Yeah. I'd just add, we were very much in the problem -- situation. I think we could all point of different data points that you could extrapolate one way or the other. That's why we try to continue to tell people look rule of thumb, if you want to make your assumption to present demand it's about $10 million on an annualized basis. So if you think you need a little bit of Cushing, you can build it, but we have not built Cushings per se into our forecast.

M
Mike Mears
Chief Executive Officer

I think just on the positive side, I mean, the other thing we haven't built into our forecast is a pop in demand. But based on all this pent-up or perceived pent-up desire for people to get out and travel. I mean, there's a number of people that are projecting that. I personally think that that's likely going to happen that once we get to a level of stability, whether it's late spring or summer that there is a lot of pent-up demand and there's probably pent-up demand that wants to drive a car rather than flying an airplane. We haven't built any of that into our models either.

P
Praneeth Satish
Wells Fargo

Okay. That's helpful. And then this is I guess a very high-level question. But as you look at your leverage, obviously one of the better balance sheets in the space. But if we're in a scenario where energy transition occurs over the next few decades, do you think it makes sense to just keep chipping away the leverage ratio and get to an even lower run rate leverage, or are you comfortable with where it is based on the current business mix?

J
Jeff Holman
Chief Financial Officer

Well, we have a lot of flexibility right now I think is what I would say. We do not have any debt due until 2025. We've got the luxury to watch things develop. I think the kinds of things you're talking about that are almost generational typically they're not going to happen overnight. So we've got time to address. But we're not on -- we're not currently on a path to lower leverage. We have not decided that our intended course. We like where we're at. It's consistent with what we've talked about for a long, long time. But we'll continue to watch that and manage as some of the things you're discussing start to get more or less firm.

P
Praneeth Satish
Wells Fargo

Got it. Thanks.

Operator

Our next question is from Michael Lapides, Goldman Sachs. Please go ahead.

M
Michael Lapides
Goldman Sachs

Hey, guys. Thank you for taking my question. I know this is pretty far out thinking. I was at a conference last month where a prominent CEO one of the producers made a comment about oil pipeline takeaway capacity in the Permian that we're probably going to have a massive excess of supply not just for the next couple of years but for like eight to 10 years. And if I think out past three or four years, maybe four or five contracts roll for pretty much everyone all included. How do you -- if that CEO scenario plays out, how do you think about what the long long-term, kind of, post year three, what that does to the earnings trajectory not to you all specifically, but also the industry as a whole the, kind of, the big Permian pipe.

M
Mike Mears
Chief Executive Officer

There's a lot to that question. I mean, I think the first thing I'd say is one thing we're trying to do to prepare for that if it happens is to make Houston, the most desirable location for physical barrels by advancing a very liquid futures contract with access to the water. So that's one thing we're doing.

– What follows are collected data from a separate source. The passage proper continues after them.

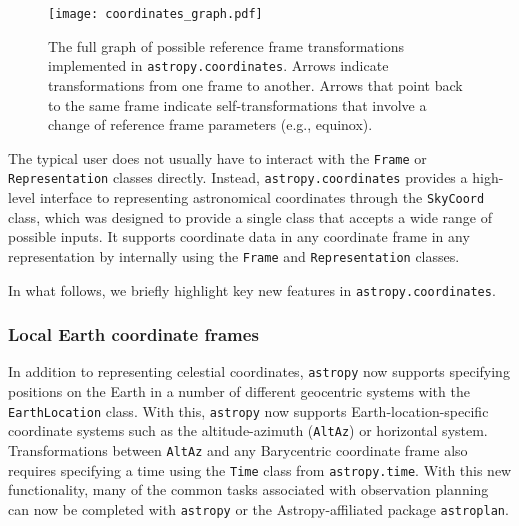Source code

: \documentclass[modern]{aastex62}
\newcommand{\package}[1]{\texttt{#1}\xspace}
\newcommand{\astropy}{Astropy\xspace}
\newcommand{\astropypkg}{\package{astropy}}
\begin{document}
\begin{figure}
\texttt{[image: coordinates\_graph.pdf]}
\caption{%
    The full graph of possible reference frame transformations implemented in
    \texttt{astropy.coordinates}.
    Arrows indicate transformations from one frame to another.
    Arrows that point back to the same frame indicate self-transformations that
    involve a change of reference frame parameters (e.g., equinox).
    \label{fig:frame-transform-graph}
}
\end{figure}

The typical user does not usually have to interact with the \texttt{Frame} or
\texttt{Representation} classes directly.
Instead, \texttt{astropy.coordinates} provides a high-level interface to
representing astronomical coordinates through the \texttt{SkyCoord} class,
which was designed to provide a single class that
accepts a wide range of possible inputs.
It supports coordinate data in any coordinate frame in any representation by
internally using the \texttt{Frame} and \texttt{Representation} classes.

In what follows, we briefly highlight key new features in
\texttt{astropy.coordinates}.

\subsubsection{Local Earth coordinate frames}
In addition to representing celestial
    coordinates, \astropypkg now supports specifying positions on the Earth in
    a number of different geocentric systems with the \texttt{EarthLocation}
    class.
    With this, \astropypkg now supports Earth-location-specific coordinate
    systems such as the altitude-azimuth (\texttt{AltAz}) or horizontal system.
    Transformations between \texttt{AltAz} and any Barycentric coordinate frame
    also requires specifying a time using the \texttt{Time} class from
    \texttt{astropy.time}.
    With this new functionality, many of the common tasks associated with
    observation planning can now be completed with \astropypkg or the
    \astropy-affiliated package \package{astroplan}\citep{astroplan_AAS}.
\end{document}
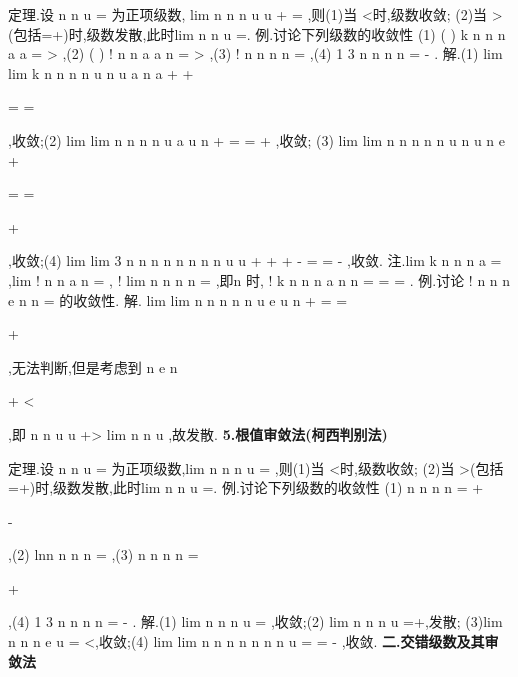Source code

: \textcolor{lyred}{定理}.设
n
n
u
\infty 
=\sum 
为正项级数,
lim
n
n
n
u
u
\rho 
+
\to \infty 
=
,则(1)当
\rho <时,级数收敛; 
(2)当
\rho >(包括\rho =+\infty )时,级数发散,此时lim
n
n
u
\to \infty 
=\infty . 
\textcolor{lyred}{例}.讨论下列级数的收敛性 
(1)
(
)
k
n
n
n
a
a
\infty 
=
>
\sum 
,(2)
(
)
!
n
n
a
a
n
\infty 
=
>
\sum 
,(3)
!
n
n
n
n
\infty 
=\sum 
,(4)
1 3
n
n
n
n
\infty 
=
-
\sum 
. 
解.(1)
lim
lim
k
n
n
n
n
u
n
u
a
n
a
+
\to \infty 
\to \infty 
+


=
=




,收敛;(2)
lim
lim
n
n
n
n
u
a
u
n
+
\to \infty 
\to \infty 
=
=
+
,收敛; 
(3)
lim
lim
n
n
n
n
n
u
n
u
n
e
+
\to \infty 
\to \infty 


=
=


+


,收敛;(4)
lim
lim 3
n
n
n
n
n
n
n
n
u
u
+
+
+
\to \infty 
\to \infty 
-
=
=
-
,收敛. 
\textcolor{lyred}{注}.lim
k
n
n
n
a
\to \infty 
=
,lim
!
n
n
a
n
\to \infty 
=
,
!
lim
n
n
n
n
\to \infty 
=
,即n \to \infty 时,
!
k
n
n
n
a
n
n
=
=
=
. 
\textcolor{lyred}{例}.讨论
!
n
n
n
e
n
n
\infty 
=
\cdots 
\sum 
的收敛性. 
解.
lim
lim
n
n
n
n
n
u
e
u
n
+
\to \infty 
\to \infty 
=
=


+




,无法判断,但是考虑到
n
e
n


+
<




,即
n
n
u
u
+>\Rightarrow  
lim
n
n
u
\to \infty 
\neq 
,故发散. 
{\bfseries \textcolor{lyred}{5.根值审敛法(柯西判别法)}}

\textcolor{lyred}{定理}.设
n
n
u
\infty 
=\sum 
为正项级数,lim n
n
n
u
\rho 
\to \infty 
=
,则(1)当
\rho <时,级数收敛; 
(2)当
\rho >(包括\rho =+\infty )时,级数发散,此时lim
n
n
u
\to \infty 
=\infty . 
\textcolor{lyred}{例}.讨论下列级数的收敛性 
(1)
n
n
n
n
\infty 
=
+




-


\sum 
,(2) 
lnn
n
n
n
\infty 
=\sum 
,(3)
n
n
n
n
\infty 
=


+




\sum 
,(4)
1 3
n
n
n
n
\infty 
=
-
\sum 
. 
解.(1)
lim
n
n
n
u
\to \infty 
=
,收敛;(2) lim n
n
n
u
\to \infty 
=+\infty ,发散; 
(3)lim
n
n
n
e
u
\to \infty 
=
<,收敛;(4)
lim
lim
n
n
n
n
n
n
n
u
\to \infty 
\to \infty 
=
=
-
,收敛. 
\vspace{4pt}
{\bfseries \textcolor{lyred}{二.交错级数及其审敛法}}

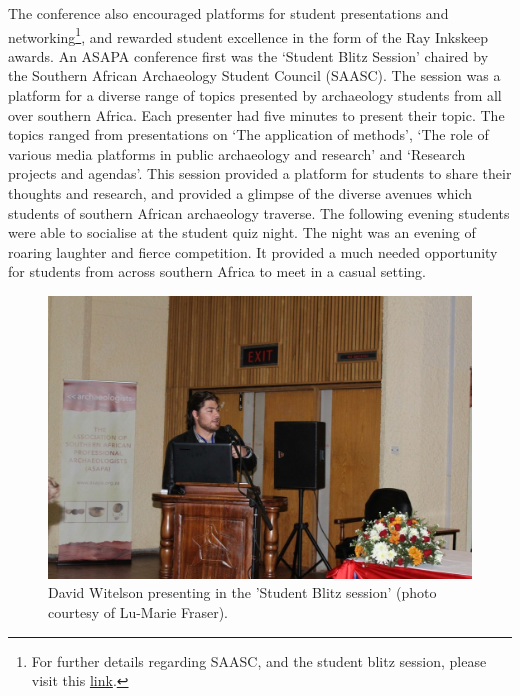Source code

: 	The conference also encouraged platforms for student presentations and networking\footnote{For further details regarding SAASC, and the student blitz session, please visit this \href{http://saasc.co.za/index.php/2015/07/21/asapa-2015-student-blitz-session/}{link}.}, and rewarded student excellence in the form of the Ray Inkskeep awards. An ASAPA conference first was the ‘Student Blitz Session’ chaired by the Southern African Archaeology Student Council (SAASC). The session was a platform for a diverse range of topics presented by archaeology students from all over southern Africa. Each presenter had five minutes to present their topic. The topics ranged from presentations on ‘The application of methods’, ‘The role of various media platforms in public archaeology and research’ and ‘Research projects and agendas’. This session provided a platform for students to share their thoughts and research, and provided a glimpse of the diverse avenues which students of southern African archaeology traverse. The following evening students were able to socialise at the student quiz night. The night was an evening of roaring laughter and fierce competition. It provided a much needed opportunity for students from across southern Africa to meet in a casual setting. 
		
	\begin{figure}
		\includegraphics[width=\linewidth]{figures/asapa_02}%
		\caption{David Witelson presenting in the 'Student Blitz session' (photo courtesy of Lu-Marie Fraser).}
		\label{asapa_02} %
	\end{figure}
	
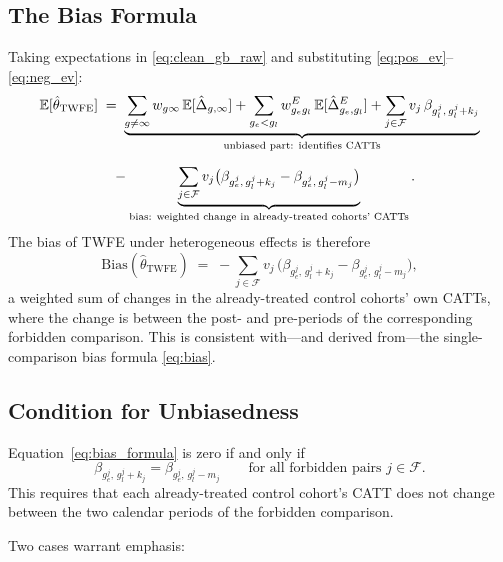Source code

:\documentclass[12pt,letterpaper]{article}
\theoremstyle{remark}
\theoremstyle{definition}
\newcommand{\E}{\mathbb{E}}
\newcommand{\TWFE}{\hat{\theta}_{\mathrm{TWFE}}}
\newcommand{\hDelta}{\hat{\Delta}}
\begin{document}
\subsection{The Bias Formula}

Taking expectations in \eqref{eq:clean_gb_raw} and substituting
\eqref{eq:pos_ev}--\eqref{eq:neg_ev}:
\begin{align}
  \E[\TWFE]
  &\;=\;
  \underbrace{%
    \sum_{g\neq\infty}w_{g\infty}\,\E[\hDelta_{g,\infty}]
    +\sum_{g_e<g_l}w_{g_e g_l}^{E}\,\E[\hDelta_{g_e,g_l}^{E}]
    +\sum_{j\in\mathcal{F}}v_j\,\beta_{g_l^j,\,g_l^j+k_j}
  }_{\text{unbiased part: identifies CATTs}}
  \notag\\[6pt]
  &\quad
  -\underbrace{%
    \sum_{j\in\mathcal{F}}v_j
    \bigl(\beta_{g_e^j,\,g_l^j+k_j} - \beta_{g_e^j,\,g_l^j-m_j}\bigr)
  }_{\text{bias: weighted change in already-treated cohorts' CATTs}}.
  \label{eq:ev_decomp}
\end{align}
The bias of TWFE under heterogeneous effects is therefore
\begin{equation}
  \mathrm{Bias}(\TWFE)
  \;=\;
  -\sum_{j\in\mathcal{F}}
    v_j\,\bigl(\beta_{g_e^j,\,g_l^j+k_j} - \beta_{g_e^j,\,g_l^j-m_j}\bigr),
  \label{eq:bias_formula}
\end{equation}
a weighted sum of changes in the already-treated control cohorts' own CATTs,
where the change is between the post- and pre-periods of the corresponding
forbidden comparison. This is consistent with---and derived from---the single-
comparison bias formula \eqref{eq:bias}.

\subsection{Condition for Unbiasedness}

Equation~\eqref{eq:bias_formula} is zero if and only if
\begin{equation}
  \beta_{g_e^j,\,g_l^j+k_j} = \beta_{g_e^j,\,g_l^j-m_j}
  \qquad\text{for all forbidden pairs }j\in\mathcal{F}.
  \label{eq:unbias_cond}
\end{equation}
This requires that each already-treated control cohort's CATT does not change
between the two calendar periods of the forbidden comparison.

Two cases warrant emphasis:
\end{document}
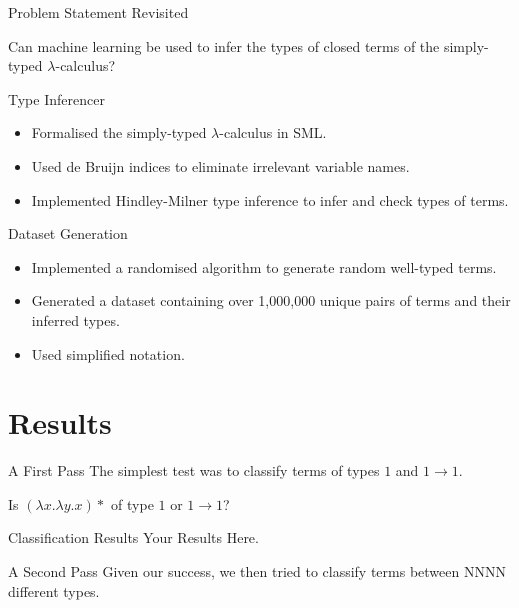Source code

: \documentclass[17pt]{beamer}
\begin{document}
\begin{frame}{Problem Statement Revisited}
  \begin{center}
    Can machine learning be used to infer the types of closed terms of
    the simply-typed $\lambda$-calculus?
  \end{center}
\end{frame}

\begin{frame}{Type Inferencer}
  \begin{itemize}
  \item Formalised the simply-typed $\lambda$-calculus in SML.
  \item Used de Bruijn indices to eliminate irrelevant variable names.
  \item Implemented Hindley-Milner type inference to infer and check
    types of terms.
  \end{itemize}
\end{frame}

\begin{frame}{Dataset Generation}
  \begin{itemize}
  \item Implemented a randomised algorithm to generate random
    well-typed terms.
  \item Generated a dataset containing over 1,000,000 unique pairs of
    terms and their inferred types.
  \item Used simplified notation.
  \end{itemize}
\end{frame}

\section{Results}

\begin{frame}{A First Pass}
  The simplest test was to classify terms of types $1$ and $1 \to 1$.

  \begin{example}
    Is $(\lambda x.\lambda y. x)*$ of type $1$ or $1 \to 1$?
  \end{example}
\end{frame}

\begin{frame}{Classification Results}
  Your Results Here.
\end{frame}

\begin{frame}{A Second Pass}
  Given our success, we then tried to classify terms between NNNN
  different types.
\end{frame}
\end{document}

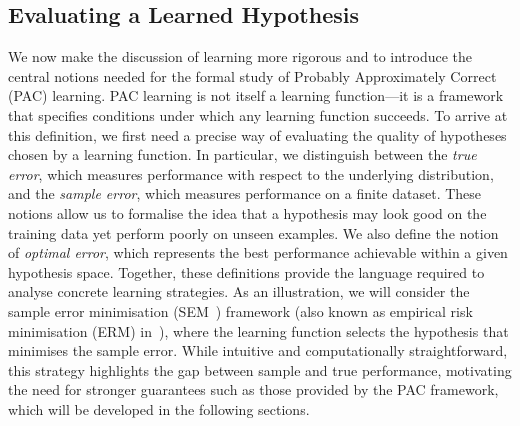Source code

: \subsection{Evaluating a Learned Hypothesis}\label{subsec:evaluating-hypothesis}

We now make the discussion of learning more rigorous and to introduce the central notions needed for the formal study of Probably Approximately Correct (PAC) learning. PAC learning is not itself a learning function—it is a framework that specifies conditions under which any learning function succeeds. To arrive at this definition, we first need a precise way of evaluating the quality of hypotheses chosen by a learning function. In particular, we distinguish between the \emph{true error}, which measures performance with respect to the underlying distribution, and the \emph{sample error}, which measures performance on a finite dataset. These notions allow us to formalise the idea that a hypothesis may look good on the training data yet perform poorly on unseen examples. We also define the notion of \emph{optimal error}, which represents the best performance achievable within a given hypothesis space. Together, these definitions provide the language required to analyse concrete learning strategies. As an illustration, we will consider the sample error minimisation (SEM~\cite{KrappWirth2021}) framework (also known as empirical risk minimisation (ERM) in~\cite{UnderstandinMachineLearning}), where the learning function selects the hypothesis that minimises the sample error. While intuitive and computationally straightforward, this strategy highlights the gap between sample and true performance, motivating the need for stronger guarantees such as those provided by the PAC framework, which will be developed in the following sections.


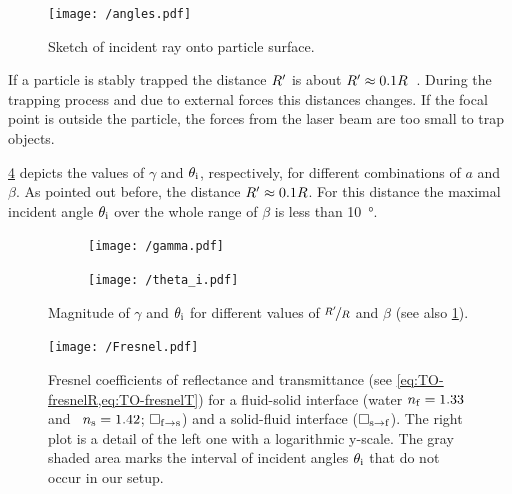 \begin{figure}[thp]
  \centering
  \texttt{[image: /angles.pdf]}
  \caption{Sketch of incident ray onto particle surface.}
  \label{fig:TO-angles}
\end{figure}

If a particle is stably trapped the distance $R^{\prime}$ is about $R^{\prime} 
\approx 0.1R$~\cite{Lamprecht2017}. During the trapping process and due to 
external forces this distances changes. If the focal point is outside the 
particle, the forces from the laser beam are too small to trap objects.

\cref{fig:TO-gamma_theta} depicts the values of $\gamma$ and $\theta_{\mathrm{i}}$, 
respectively, for different combinations of $a$ and $\beta$. As pointed out 
before, the distance $R^{\prime} \approx 0.1R$. For this distance the maximal 
incident angle $\theta_{\mathrm{i}}$ over the whole range of $\beta$ is less than 
\SI{10}{\degree}.

\begin{figure}
  \centering
  \begin{subfigure}[b]{0.45\textwidth}
    \centering
    \texttt{[image: /gamma.pdf]}
    \caption{}
    \label{fig:TO-gamma}
  \end{subfigure}
  \hfill
  \begin{subfigure}[b]{0.45\textwidth}
    \centering
    \texttt{[image: /theta\_i.pdf]}
    \caption{}
    \label{fig:TO-theta_i}
  \end{subfigure}
    \caption{Magnitude of $\gamma$ and $\theta_{\mathrm{i}}$ for different values of 
    $\nicefrac{R^{\prime}}{R}$ and $\beta$ (see also \cref{fig:TO-angles}).}
  \label{fig:TO-gamma_theta}
\end{figure}

\begin{figure}[tbp]
  \centering
  \texttt{[image: /Fresnel.pdf]}
  \caption{Fresnel coefficients of reflectance and transmittance (see 
    \cref{eq:TO-fresnelR,eq:TO-fresnelT}) for a fluid-solid interface (water 
    $n_{\mathrm{f}}=1.33$ and \SiO~$n_{\mathrm{s}}=1.42$; $\Box_{\mathrm{f}\rightarrow\mathrm{s}}$) and a 
    solid-fluid interface ($\Box_{\mathrm{s}\rightarrow\mathrm{f}}$). The right plot is 
    a detail of the left one with a logarithmic y-scale.  The gray shaded area 
  marks the interval of incident angles $\theta_{\mathrm{i}}$ that do not occur in our 
setup.}
  \label{fig:TO-fresnel}
\end{figure}

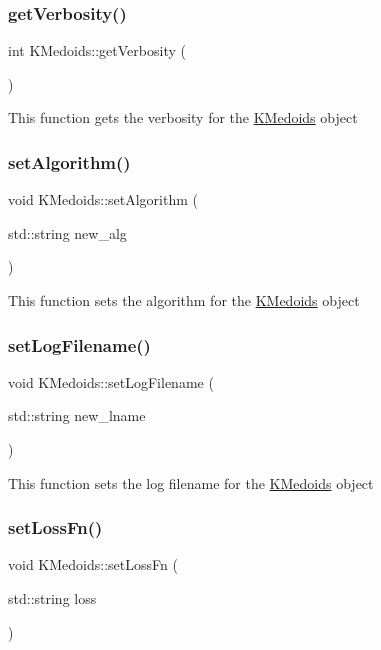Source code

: \subsubsection{\texorpdfstring{get\+Verbosity()}{getVerbosity()}}
{\footnotesize\ttfamily int K\+Medoids\+::get\+Verbosity (\begin{DoxyParamCaption}{ }\end{DoxyParamCaption})}

This function gets the verbosity for the \hyperlink{classKMedoids}{K\+Medoids} object \mbox{\label{classKMedoids_a1a6dbc45f5d83bded48bf86cbc2690ad}} 
\subsubsection{\texorpdfstring{set\+Algorithm()}{setAlgorithm()}}
{\footnotesize\ttfamily void K\+Medoids\+::set\+Algorithm (\begin{DoxyParamCaption}\item[{std\+::string}]{new\+\_\+alg }\end{DoxyParamCaption})}

This function sets the algorithm for the \hyperlink{classKMedoids}{K\+Medoids} object \mbox{\label{classKMedoids_a45f89770245bff638e25bcd39ab52013}} 
\subsubsection{\texorpdfstring{set\+Log\+Filename()}{setLogFilename()}}
{\footnotesize\ttfamily void K\+Medoids\+::set\+Log\+Filename (\begin{DoxyParamCaption}\item[{std\+::string}]{new\+\_\+lname }\end{DoxyParamCaption})}

This function sets the log filename for the \hyperlink{classKMedoids}{K\+Medoids} object \mbox{\label{classKMedoids_ab442bf7198be7a48a7eb5901ac7ca571}} 
\subsubsection{\texorpdfstring{set\+Loss\+Fn()}{setLossFn()}}
{\footnotesize\ttfamily void K\+Medoids\+::set\+Loss\+Fn (\begin{DoxyParamCaption}\item[{std\+::string}]{loss }\end{DoxyParamCaption})}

I also think it's likely if we get into that scenario that participants in the market will start evaluating conversions of their pipes to other services. I can't promise that will be done. I can tell you we think about it if the need is there to do that with our pipes, nowhere near making any kind of decisions on that.

But I think if you get into environment where the margins are so low, all the contracts are gone you have excess capacity. So everyone's fighting per barrel with extremely low tariffs then there's going to be a huge incentive for people to look for economic conversions and take capacity out of the market.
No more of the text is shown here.